The 3D video rendering device 136 may comprise a video rendering processor 136a, a memory 136b and a 3D video display 136c. The video rendering processor 136a may comprise suitable logic, circuitry, interfaces, and/or code that may be operable to receive, from the video processor 120, a left view stream and a right view stream for 3D video rendering.
The memory 136b may comprise suitable logic, circuitry, interfaces, and/or code that may be operable to store information such as executable instructions and data that may be utilized by the video rendering processor 136a for 3D video rendering. The executable instructions may comprise various image processing algorithms utilized by the video rendering processor 136a for enhancing 3D effects. The data may comprise 3D videos received from the video processor 120. The memory 136b may comprise RAM, ROM, low latency nonvolatile memory such as flash memory and/or other suitable electronic data storage.
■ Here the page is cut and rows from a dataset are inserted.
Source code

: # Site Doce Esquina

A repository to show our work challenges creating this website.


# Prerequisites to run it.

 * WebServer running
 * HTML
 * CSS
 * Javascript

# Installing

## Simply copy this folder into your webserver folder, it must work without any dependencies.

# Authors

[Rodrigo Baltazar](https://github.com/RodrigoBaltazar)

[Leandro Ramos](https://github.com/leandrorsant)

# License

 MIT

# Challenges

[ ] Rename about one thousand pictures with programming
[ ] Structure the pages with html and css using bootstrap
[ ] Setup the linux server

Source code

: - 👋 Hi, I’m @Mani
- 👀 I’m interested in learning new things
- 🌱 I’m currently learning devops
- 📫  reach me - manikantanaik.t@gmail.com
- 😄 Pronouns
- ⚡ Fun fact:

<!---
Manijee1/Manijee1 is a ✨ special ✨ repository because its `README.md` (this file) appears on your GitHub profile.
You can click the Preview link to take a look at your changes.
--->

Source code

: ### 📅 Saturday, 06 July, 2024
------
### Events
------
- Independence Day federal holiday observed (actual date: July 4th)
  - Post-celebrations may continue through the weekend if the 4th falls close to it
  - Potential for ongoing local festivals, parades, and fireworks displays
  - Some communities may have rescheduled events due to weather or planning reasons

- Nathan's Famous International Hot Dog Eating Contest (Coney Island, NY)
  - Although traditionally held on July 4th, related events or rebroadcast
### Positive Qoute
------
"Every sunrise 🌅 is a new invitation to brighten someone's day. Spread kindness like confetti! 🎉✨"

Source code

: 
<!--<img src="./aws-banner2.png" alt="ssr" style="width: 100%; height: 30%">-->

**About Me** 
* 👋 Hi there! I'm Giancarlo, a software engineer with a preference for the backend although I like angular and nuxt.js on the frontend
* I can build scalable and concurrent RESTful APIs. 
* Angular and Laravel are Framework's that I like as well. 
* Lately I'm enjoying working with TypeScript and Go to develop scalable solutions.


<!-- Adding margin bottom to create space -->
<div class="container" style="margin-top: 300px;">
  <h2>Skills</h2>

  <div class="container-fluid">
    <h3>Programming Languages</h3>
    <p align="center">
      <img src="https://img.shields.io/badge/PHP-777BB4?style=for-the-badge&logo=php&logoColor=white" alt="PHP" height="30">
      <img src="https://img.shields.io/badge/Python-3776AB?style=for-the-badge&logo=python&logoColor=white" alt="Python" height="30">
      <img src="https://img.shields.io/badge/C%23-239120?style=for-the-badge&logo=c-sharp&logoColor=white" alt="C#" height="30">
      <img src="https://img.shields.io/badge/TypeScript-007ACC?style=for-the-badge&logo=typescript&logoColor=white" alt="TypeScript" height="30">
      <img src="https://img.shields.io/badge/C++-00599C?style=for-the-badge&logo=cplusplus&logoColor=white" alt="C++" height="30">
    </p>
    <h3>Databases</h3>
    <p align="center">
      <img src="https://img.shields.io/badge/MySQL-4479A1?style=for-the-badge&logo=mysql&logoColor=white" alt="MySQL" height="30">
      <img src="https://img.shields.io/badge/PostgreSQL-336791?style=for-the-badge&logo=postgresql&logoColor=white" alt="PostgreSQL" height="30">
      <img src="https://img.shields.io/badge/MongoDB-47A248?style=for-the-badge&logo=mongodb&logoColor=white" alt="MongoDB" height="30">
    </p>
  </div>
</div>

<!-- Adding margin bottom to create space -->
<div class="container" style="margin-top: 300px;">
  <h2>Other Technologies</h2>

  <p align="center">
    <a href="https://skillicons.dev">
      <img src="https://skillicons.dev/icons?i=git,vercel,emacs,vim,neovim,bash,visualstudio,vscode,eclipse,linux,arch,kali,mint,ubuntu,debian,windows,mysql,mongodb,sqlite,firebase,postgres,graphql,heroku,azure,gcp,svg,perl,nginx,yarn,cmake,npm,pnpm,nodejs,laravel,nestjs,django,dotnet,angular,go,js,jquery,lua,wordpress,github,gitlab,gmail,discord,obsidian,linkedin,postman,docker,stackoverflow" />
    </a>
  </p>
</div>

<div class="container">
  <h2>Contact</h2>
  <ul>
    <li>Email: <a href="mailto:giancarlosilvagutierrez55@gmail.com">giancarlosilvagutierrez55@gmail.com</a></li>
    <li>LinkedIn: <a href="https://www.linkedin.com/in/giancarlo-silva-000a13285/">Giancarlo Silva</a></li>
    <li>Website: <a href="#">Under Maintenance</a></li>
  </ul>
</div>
The 3D video display 136c may comprise suitable logic, circuitry, interfaces, and/or code that may be operable to display 3D images to a user. The 3D video display 136c may comprise a liquid crystal display (LCD), a light emitting diode (LED) display and/or other display technologies on which 3D images from the video processor 120 may be displayed to the user at a given view angle.
Although the monoscopic video cameras 1101-110N and the monoscopic video camera array 110 are illustrated in
In an exemplary operation, a monoscopic video sensing devices such as the monoscopic video camera array 110 may be operable to concurrently or simultaneously capture 2D monoscopic video and corresponding depth information. In this regard, the monoscopic video camera array 110 may be operable to capture depth information for the captured 2D monoscopic video at different view angles. The captured 2D monoscopic video and the captured corresponding depth information at the different view angles may be communicated or provided to the video processor 120. The video processor 120 may be operable to perform video processing on the captured 2D monoscopic video and the captured corresponding depth information, which is captured at the different angles.
In an exemplary embodiment of the invention, the video processor 120 may be operable to input the captured 2D monoscopic video and the captured corresponding depth information at the different view angles to the video codec 124. The video codec 124 may utilize multi-view coding to compress the captured 2D monoscopic video and the captured corresponding depth information at the different view angles, respectively. The video codec 124 may then provide or output a compressed 2D monoscopic video stream and compressed corresponding depth information sequences at the different view angles to the video transcoder 125.
In an exemplary embodiment of the invention, the video transcoder 125 may be operable to transcode the compressed 2D monoscopic video stream and the compressed corresponding depth information at the different view angles to various video formats based on display configuration and/or user preferences. For example, the video transcoder 125 may transcode the compressed 2D monoscopic video stream into a Blu-ray left view stream, and may transcode the compressed corresponding depth information at the different view angles into a Blu-ray right view stream, respectively.
The Blu-ray left view stream and the Blu-ray right view stream may be stored for 3D video rendering.
In an exemplary embodiment of the invention, the 3D video rendering device 136 may be operable to recover or reconstruct the captured 2D monoscopic video and the captured corresponding depth information at the different view angles from the stored Blu-ray left view stream and the stored Blu-ray right view stream for 3D video rendering. In this regard, the 3D video rendering device 136 may decode the stored Blu-ray left view stream and the stored Blu-ray right view stream through MVC.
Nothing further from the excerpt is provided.